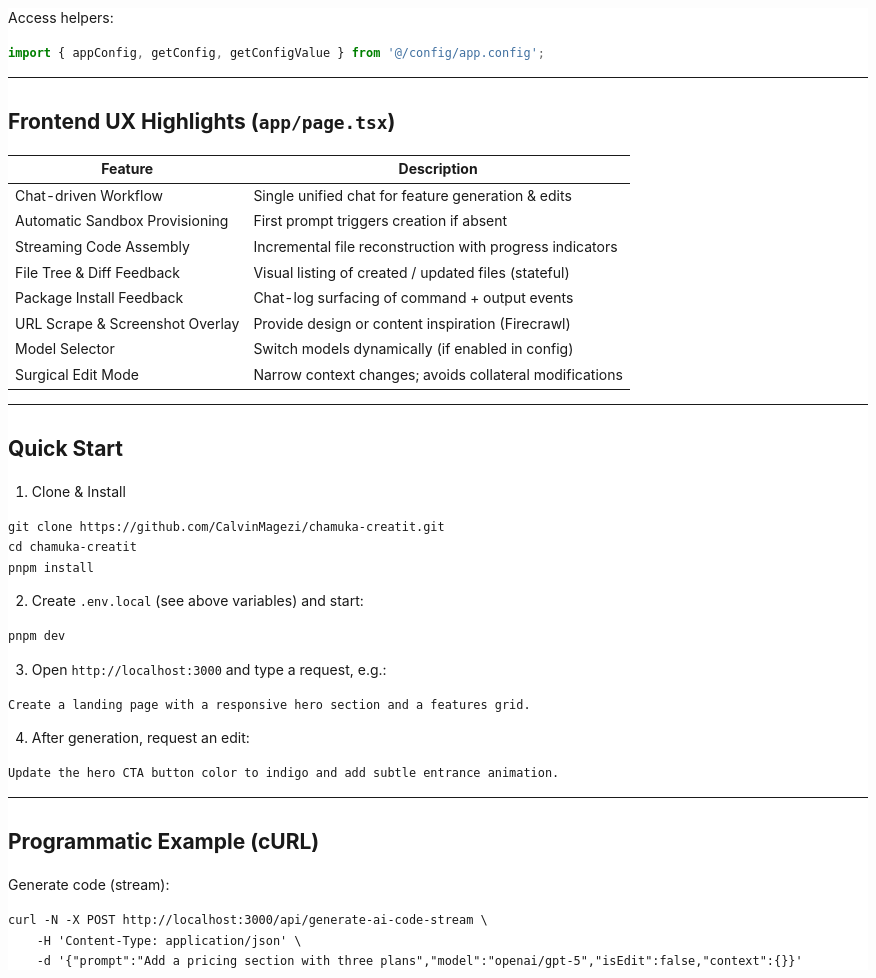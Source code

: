 Access helpers:
```ts
import { appConfig, getConfig, getConfigValue } from '@/config/app.config';
```

---

## Frontend UX Highlights (`app/page.tsx`)

| Feature | Description |
| ------- | ----------- |
| Chat-driven Workflow | Single unified chat for feature generation & edits |
| Automatic Sandbox Provisioning | First prompt triggers creation if absent |
| Streaming Code Assembly | Incremental file reconstruction with progress indicators |
| File Tree & Diff Feedback | Visual listing of created / updated files (stateful) |
| Package Install Feedback | Chat-log surfacing of command + output events |
| URL Scrape & Screenshot Overlay | Provide design or content inspiration (Firecrawl) |
| Model Selector | Switch models dynamically (if enabled in config) |
| Surgical Edit Mode | Narrow context changes; avoids collateral modifications |

---

## Quick Start

1. Clone & Install
```
git clone https://github.com/CalvinMagezi/chamuka-creatit.git
cd chamuka-creatit
pnpm install
```
2. Create `.env.local` (see above variables) and start:
```
pnpm dev
```
3. Open `http://localhost:3000` and type a request, e.g.:
```
Create a landing page with a responsive hero section and a features grid.
```
4. After generation, request an edit:
```
Update the hero CTA button color to indigo and add subtle entrance animation.
```

---

## Programmatic Example (cURL)

Generate code (stream):
```
curl -N -X POST http://localhost:3000/api/generate-ai-code-stream \
	-H 'Content-Type: application/json' \
	-d '{"prompt":"Add a pricing section with three plans","model":"openai/gpt-5","isEdit":false,"context":{}}'
```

- **ACTIVITY**: Return every line in the records that includes the string "section".

- **EXPECTED OUTPUT**:
Create a landing page with a responsive hero section and a features grid.
	-d '{"prompt":"Add a pricing section with three plans","model":"openai/gpt-5","isEdit":false,"context":{}}'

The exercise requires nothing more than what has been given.